◆ **WHAT TO DO**: Nothing but the lines from the start of the entries through the line holding "Equality is not" is to be repeated, exactly and with pictures excluded.

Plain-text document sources
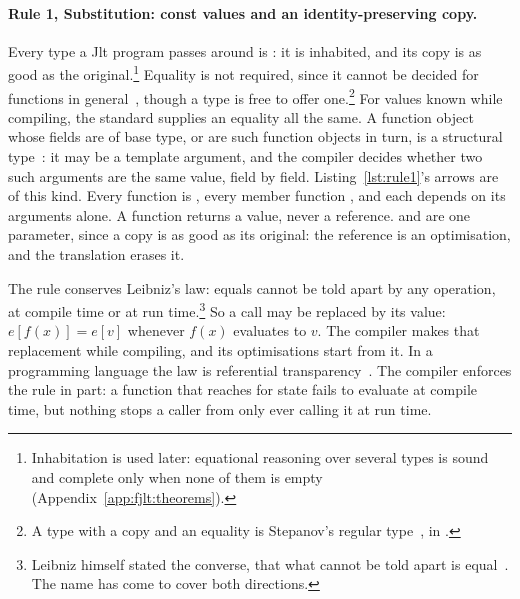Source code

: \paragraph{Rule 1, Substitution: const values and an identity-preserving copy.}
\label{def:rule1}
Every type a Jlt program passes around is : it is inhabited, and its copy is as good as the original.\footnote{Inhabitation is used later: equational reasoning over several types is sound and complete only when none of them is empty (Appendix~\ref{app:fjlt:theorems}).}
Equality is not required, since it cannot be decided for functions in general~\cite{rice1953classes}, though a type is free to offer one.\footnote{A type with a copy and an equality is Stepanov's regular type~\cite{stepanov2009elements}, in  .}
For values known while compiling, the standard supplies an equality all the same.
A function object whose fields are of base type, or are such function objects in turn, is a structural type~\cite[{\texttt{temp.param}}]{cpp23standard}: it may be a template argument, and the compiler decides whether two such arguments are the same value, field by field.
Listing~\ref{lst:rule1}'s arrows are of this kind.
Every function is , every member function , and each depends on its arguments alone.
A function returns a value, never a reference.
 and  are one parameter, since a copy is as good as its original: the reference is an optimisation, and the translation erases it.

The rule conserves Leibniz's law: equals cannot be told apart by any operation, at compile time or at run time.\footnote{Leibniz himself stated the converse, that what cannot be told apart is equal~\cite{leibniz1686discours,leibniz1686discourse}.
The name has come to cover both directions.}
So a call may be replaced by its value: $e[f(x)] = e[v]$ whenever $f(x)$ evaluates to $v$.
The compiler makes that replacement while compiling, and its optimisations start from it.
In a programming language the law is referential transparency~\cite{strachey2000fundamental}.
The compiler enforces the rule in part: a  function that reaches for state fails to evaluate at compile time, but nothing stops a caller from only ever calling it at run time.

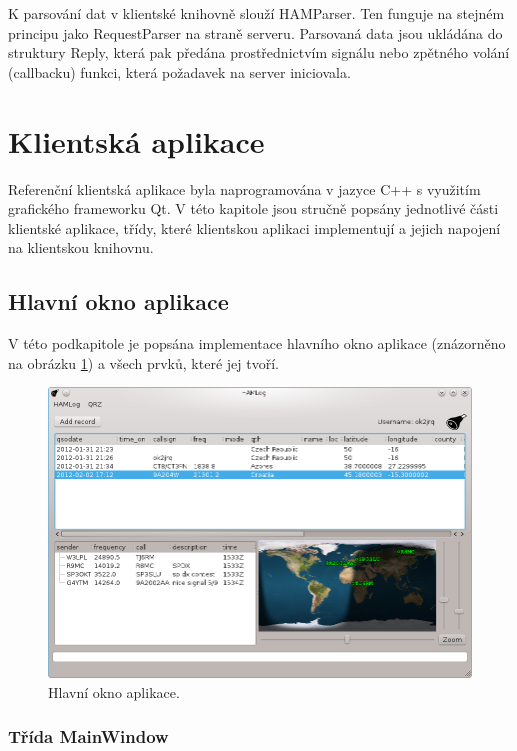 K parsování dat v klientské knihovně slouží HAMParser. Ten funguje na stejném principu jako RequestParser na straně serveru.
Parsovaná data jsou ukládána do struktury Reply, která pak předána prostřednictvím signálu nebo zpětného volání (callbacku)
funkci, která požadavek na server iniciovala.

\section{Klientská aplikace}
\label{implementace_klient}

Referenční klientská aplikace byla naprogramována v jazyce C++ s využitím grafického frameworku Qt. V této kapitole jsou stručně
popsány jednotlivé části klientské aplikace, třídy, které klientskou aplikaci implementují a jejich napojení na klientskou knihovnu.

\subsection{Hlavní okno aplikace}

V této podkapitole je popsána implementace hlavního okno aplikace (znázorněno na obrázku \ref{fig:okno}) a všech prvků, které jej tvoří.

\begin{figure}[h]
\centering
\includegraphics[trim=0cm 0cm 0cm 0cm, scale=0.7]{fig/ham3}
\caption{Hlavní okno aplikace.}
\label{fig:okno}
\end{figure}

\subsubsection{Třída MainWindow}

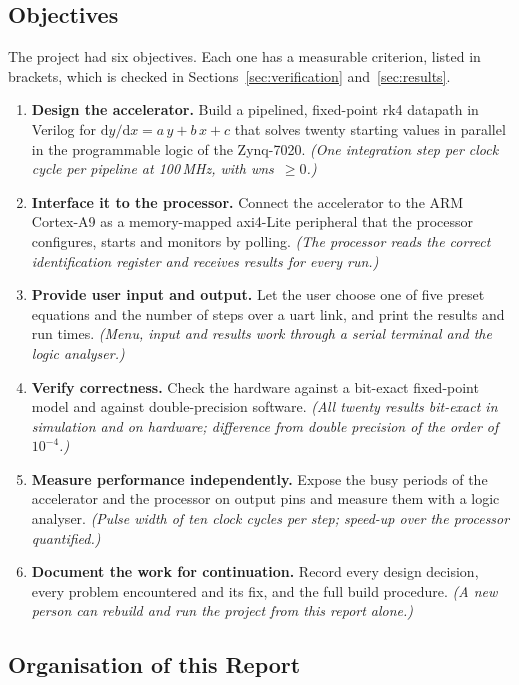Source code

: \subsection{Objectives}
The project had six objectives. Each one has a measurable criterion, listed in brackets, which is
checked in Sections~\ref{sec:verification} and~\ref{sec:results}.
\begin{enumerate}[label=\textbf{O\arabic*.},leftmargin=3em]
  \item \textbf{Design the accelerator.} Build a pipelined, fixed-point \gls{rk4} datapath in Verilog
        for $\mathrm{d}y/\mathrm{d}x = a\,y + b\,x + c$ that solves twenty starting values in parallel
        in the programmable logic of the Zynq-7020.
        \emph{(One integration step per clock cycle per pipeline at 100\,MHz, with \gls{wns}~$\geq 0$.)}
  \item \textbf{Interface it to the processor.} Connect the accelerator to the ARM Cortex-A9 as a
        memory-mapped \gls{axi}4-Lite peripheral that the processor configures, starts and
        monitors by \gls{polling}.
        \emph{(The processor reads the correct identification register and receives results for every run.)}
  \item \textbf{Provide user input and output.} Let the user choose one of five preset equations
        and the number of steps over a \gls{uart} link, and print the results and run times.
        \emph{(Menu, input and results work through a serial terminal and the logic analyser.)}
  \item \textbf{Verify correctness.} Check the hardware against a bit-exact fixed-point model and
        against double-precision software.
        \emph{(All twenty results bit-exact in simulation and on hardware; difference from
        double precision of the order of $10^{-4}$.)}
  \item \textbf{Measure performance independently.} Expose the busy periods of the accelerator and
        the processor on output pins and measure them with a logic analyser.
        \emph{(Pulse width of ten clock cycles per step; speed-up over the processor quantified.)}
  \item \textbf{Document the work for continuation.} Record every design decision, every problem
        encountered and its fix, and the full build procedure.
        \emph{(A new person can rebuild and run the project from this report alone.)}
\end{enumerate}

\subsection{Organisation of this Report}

◆ **EXERCISE OUTPUT**:
Source code

: \paragraph{Rule 1, Substitution: const values and an identity-preserving copy.}
\label{def:rule1}
Every type a Jlt program passes around is : it is inhabited, and its copy is as good as the original.\footnote{Inhabitation is used later: equational reasoning over several types is sound and complete only when none of them is empty (Appendix~\ref{app:fjlt:theorems}).}
Equality is not required, since it cannot be decided for functions in general~\cite{rice1953classes}, though a type is free to offer one.\footnote{A type with a copy and an equality is Stepanov's regular type~\cite{stepanov2009elements}, in  .}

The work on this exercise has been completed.